Just how much can smoking increase a life insurance policyholder’s premium?
To answer this, LendEDU teamed with BestLifeRates, an independent life insurance marketplace. Using exclusive data from about 35,000 life insurance policy quotes provided by BestLifeRates, LendEDU analyzed the dollar difference in life insurance policy quotes between smokers and non-smokers.
How Smoking Affects Life Insurance Costs
The data featured in this report was anonymized and provided exclusively to LendEDU from BestLifeRates. Users can go to BestLifeRates.org, enter their personal information, and receive life insurance quotes based on their circumstances, including whether they are a smoker.
BestLifeRates works with NinjaQuoter to gather the data and provide quotes to users.
On Average, Smokers Will Pay Nearly Double the Life Insurance Premiums of Non-Smokers
As the above graphic illustrates, the data shows smokers, on average, will pay nearly double for life insurance premiums what non-smokers will pay.

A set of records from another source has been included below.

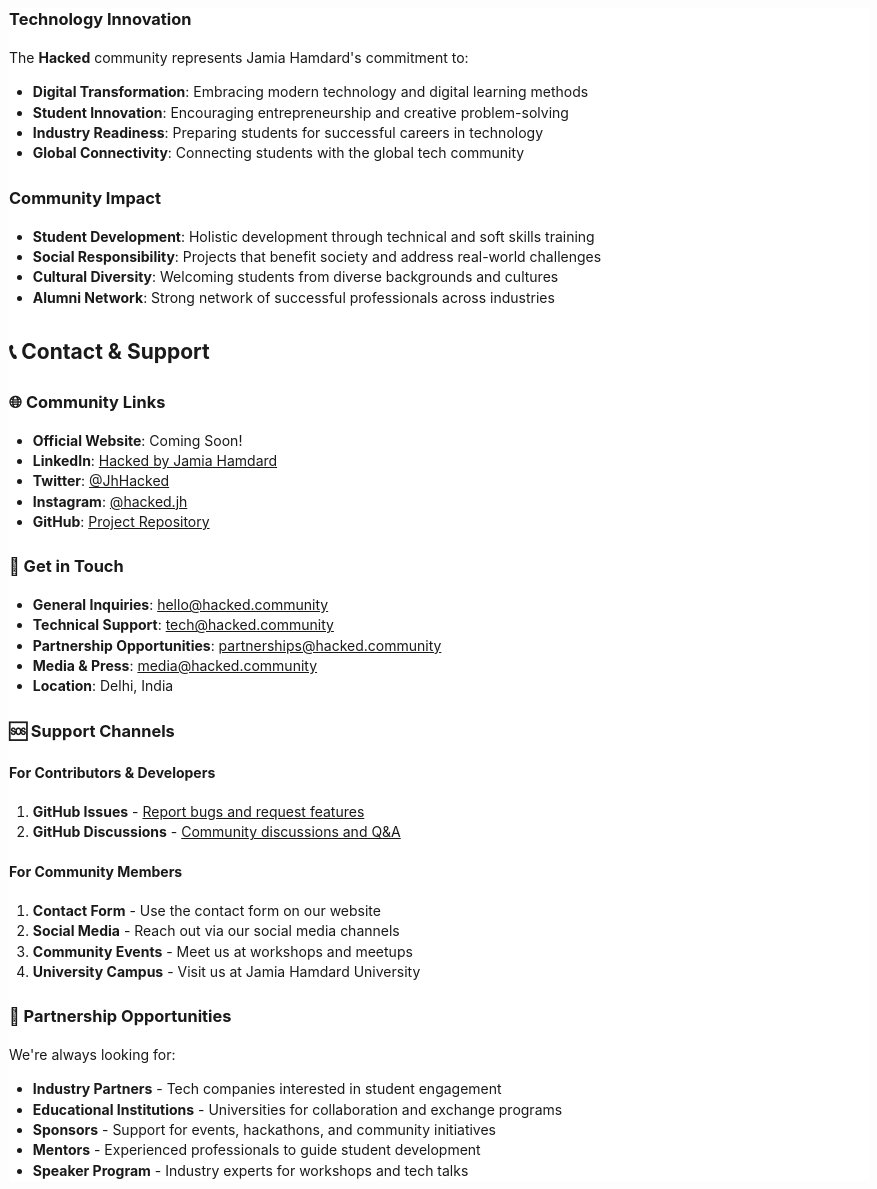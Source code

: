 ### Technology Innovation
The **Hacked** community represents Jamia Hamdard's commitment to:
- **Digital Transformation**: Embracing modern technology and digital learning methods
- **Student Innovation**: Encouraging entrepreneurship and creative problem-solving
- **Industry Readiness**: Preparing students for successful careers in technology
- **Global Connectivity**: Connecting students with the global tech community

### Community Impact
- **Student Development**: Holistic development through technical and soft skills training
- **Social Responsibility**: Projects that benefit society and address real-world challenges
- **Cultural Diversity**: Welcoming students from diverse backgrounds and cultures
- **Alumni Network**: Strong network of successful professionals across industries

## 📞 Contact & Support

### 🌐 Community Links
- **Official Website**: Coming Soon!
- **LinkedIn**: [Hacked by Jamia Hamdard](https://www.linkedin.com/company/hacked-jh/)
- **Twitter**: [@JhHacked](https://x.com/JhHacked)
- **Instagram**: [@hacked.jh](https://www.instagram.com/hacked.jh/)
- **GitHub**: [Project Repository](https://github.com/saadakhtr29/Hacked-Community-Website)

### 📧 Get in Touch
- **General Inquiries**: hello@hacked.community
- **Technical Support**: tech@hacked.community
- **Partnership Opportunities**: partnerships@hacked.community
- **Media & Press**: media@hacked.community
- **Location**: Delhi, India

### 🆘 Support Channels

#### For Contributors & Developers
1. **GitHub Issues** - [Report bugs and request features](https://github.com/saadakhtr29/Hacked-Community-Website/issues)
2. **GitHub Discussions** - [Community discussions and Q&A](https://github.com/saadakhtr29/Hacked-Community-Website/discussions)

#### For Community Members
1. **Contact Form** - Use the contact form on our website
2. **Social Media** - Reach out via our social media channels
3. **Community Events** - Meet us at workshops and meetups
4. **University Campus** - Visit us at Jamia Hamdard University

### 🤝 Partnership Opportunities

We're always looking for:
- **Industry Partners** - Tech companies interested in student engagement
- **Educational Institutions** - Universities for collaboration and exchange programs
- **Sponsors** - Support for events, hackathons, and community initiatives
- **Mentors** - Experienced professionals to guide student development
- **Speaker Program** - Industry experts for workshops and tech talks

The average annual life insurance premium BestLifeRates quoted for smokers was $3,977, while this figure was $2,052 for non-smokers. These figures indicate that smoking could increase life insurance premium costs by 94%.

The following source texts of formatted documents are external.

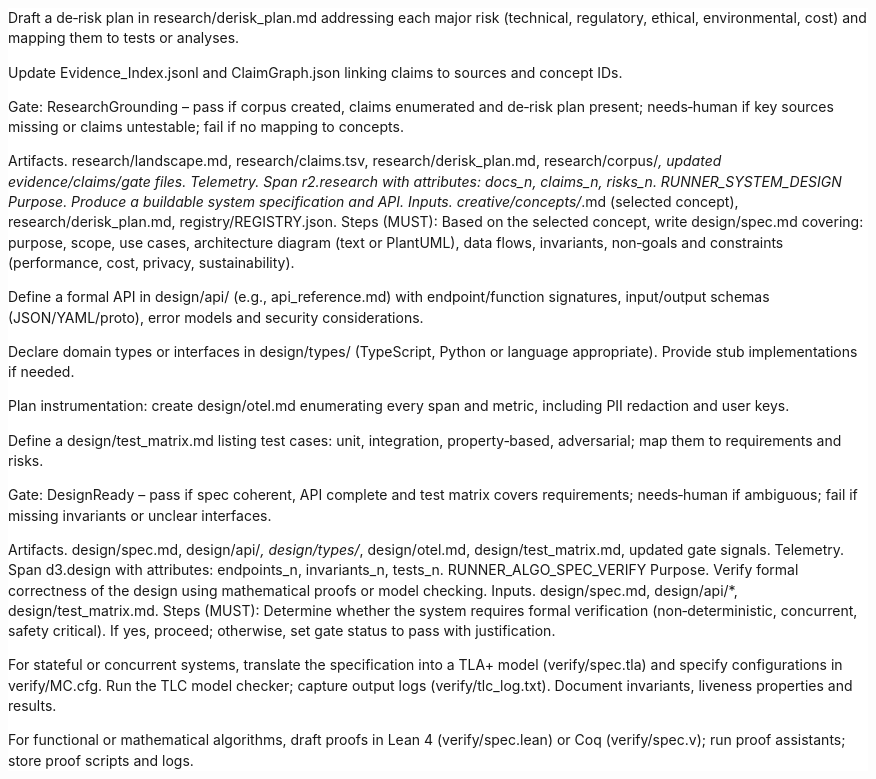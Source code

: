 
Draft a de‑risk plan in research/derisk_plan.md addressing each major risk (technical, regulatory, ethical, environmental, cost) and mapping them to tests or analyses.


Update Evidence_Index.jsonl and ClaimGraph.json linking claims to sources and concept IDs.


Gate: ResearchGrounding – pass if corpus created, claims enumerated and de‑risk plan present; needs‑human if key sources missing or claims untestable; fail if no mapping to concepts.


Artifacts. research/landscape.md, research/claims.tsv, research/derisk_plan.md, research/corpus/*, updated evidence/claims/gate files.
Telemetry. Span r2.research with attributes: docs_n, claims_n, risks_n.
RUNNER_SYSTEM_DESIGN
Purpose. Produce a buildable system specification and API.
Inputs. creative/concepts/*.md (selected concept), research/derisk_plan.md, registry/REGISTRY.json.
Steps (MUST):
Based on the selected concept, write design/spec.md covering: purpose, scope, use cases, architecture diagram (text or PlantUML), data flows, invariants, non‑goals and constraints (performance, cost, privacy, sustainability).


Define a formal API in design/api/ (e.g., api_reference.md) with endpoint/function signatures, input/output schemas (JSON/YAML/proto), error models and security considerations.


Declare domain types or interfaces in design/types/ (TypeScript, Python or language appropriate). Provide stub implementations if needed.


Plan instrumentation: create design/otel.md enumerating every span and metric, including PII redaction and user keys.


Define a design/test_matrix.md listing test cases: unit, integration, property‑based, adversarial; map them to requirements and risks.


Gate: DesignReady – pass if spec coherent, API complete and test matrix covers requirements; needs‑human if ambiguous; fail if missing invariants or unclear interfaces.


Artifacts. design/spec.md, design/api/*, design/types/*, design/otel.md, design/test_matrix.md, updated gate signals.
Telemetry. Span d3.design with attributes: endpoints_n, invariants_n, tests_n.
RUNNER_ALGO_SPEC_VERIFY
Purpose. Verify formal correctness of the design using mathematical proofs or model checking.
Inputs. design/spec.md, design/api/*, design/test_matrix.md.
Steps (MUST):
Determine whether the system requires formal verification (non‑deterministic, concurrent, safety critical). If yes, proceed; otherwise, set gate status to pass with justification.


For stateful or concurrent systems, translate the specification into a TLA+ model (verify/spec.tla) and specify configurations in verify/MC.cfg. Run the TLC model checker; capture output logs (verify/tlc_log.txt). Document invariants, liveness properties and results.


For functional or mathematical algorithms, draft proofs in Lean 4 (verify/spec.lean) or Coq (verify/spec.v); run proof assistants; store proof scripts and logs.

The average annual life insurance premium quote for the entire dataset, including both smokers and non-smokers, was $2,241.
The above figures do not account for things like age, type of policy, or coverage amount. We’ll look at those below.

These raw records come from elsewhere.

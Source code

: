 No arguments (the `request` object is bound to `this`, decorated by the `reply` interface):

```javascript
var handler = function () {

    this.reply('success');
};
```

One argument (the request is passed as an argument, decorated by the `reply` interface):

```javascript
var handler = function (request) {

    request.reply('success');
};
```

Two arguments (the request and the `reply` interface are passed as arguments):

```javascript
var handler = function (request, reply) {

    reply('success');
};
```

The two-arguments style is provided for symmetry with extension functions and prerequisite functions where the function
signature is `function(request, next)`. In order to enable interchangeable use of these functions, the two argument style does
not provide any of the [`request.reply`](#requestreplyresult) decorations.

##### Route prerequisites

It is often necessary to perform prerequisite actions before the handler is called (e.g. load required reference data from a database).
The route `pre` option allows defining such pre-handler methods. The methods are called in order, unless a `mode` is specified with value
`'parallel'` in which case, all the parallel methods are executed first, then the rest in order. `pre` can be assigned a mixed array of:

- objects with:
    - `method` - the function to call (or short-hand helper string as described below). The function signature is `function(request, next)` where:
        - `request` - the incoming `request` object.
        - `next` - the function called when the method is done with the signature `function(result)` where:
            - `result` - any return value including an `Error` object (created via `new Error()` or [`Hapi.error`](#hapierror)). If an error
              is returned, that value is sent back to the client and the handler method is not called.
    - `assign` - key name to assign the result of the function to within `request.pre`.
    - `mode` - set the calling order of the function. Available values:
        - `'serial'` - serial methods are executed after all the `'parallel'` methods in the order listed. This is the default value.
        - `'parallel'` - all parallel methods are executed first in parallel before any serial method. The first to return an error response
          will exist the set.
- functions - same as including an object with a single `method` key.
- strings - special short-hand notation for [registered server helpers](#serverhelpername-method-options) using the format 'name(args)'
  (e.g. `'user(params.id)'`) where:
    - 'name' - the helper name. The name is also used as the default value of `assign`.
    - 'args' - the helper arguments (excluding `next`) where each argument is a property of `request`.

The graphic above represents all consumers who requested a quote for a 10-year term life insurance policy with $250,000 in coverage. This breakdown shows how smoking can impact annual life insurance premium quotes for consumers who were all looking for the same life insurance product.
With nearly every age group, with the exception of the youngest and oldest, smokers got life insurance quotes with annual premiums that were more than double those non-smokers received.
When age was not factored in, smokers in this subsection collectively got quotes for their premiums that were 109% more than what non-smokers got.
Removing smoking from the equation, the graph also depicts how age greatly impacts what people may pay for life insurance policies. For example, while the average annual premium quoted for those in their 20s was $155, it was $4,793 for those in their 70s.
This is because, as a consumer gets older, their health risks generally increase, making them riskier for life insurance companies.
All data found in this report was anonymized and provided exclusively to LendEDU by BestLifeRates, an independent life insurance marketplace. The dataset features over 35,000 unique life insurance quotes that were provided to visitors of BestLifeRates.org who were looking for a life insurance policy quote based on their unique circumstances.
BestLifeRates works with NinjaQuoter to collect and analyze the user data to provide life insurance policy quotes.
The data that was included in this report has been collected over an extended period of time, starting in October of 2016 and ending in September of 2019. The data includes things pertinent to providing a life insurance policy quote, like smoking habits, age, location, coverage amount sought, and whether the consumer was looking for a whole life or term life policy.
The annual premium amounts that were quoted for each consumer are projections made by BestLifeRates and NinjaQuoter and may not accurately reflect the terms that the consumer ended up receiving. Additionally, specific types of smoking habits that may alter the life insurance policy rate were not specified, including whether the consumer was vaping, smoking cigars or cigarettes, or smoking marijuana.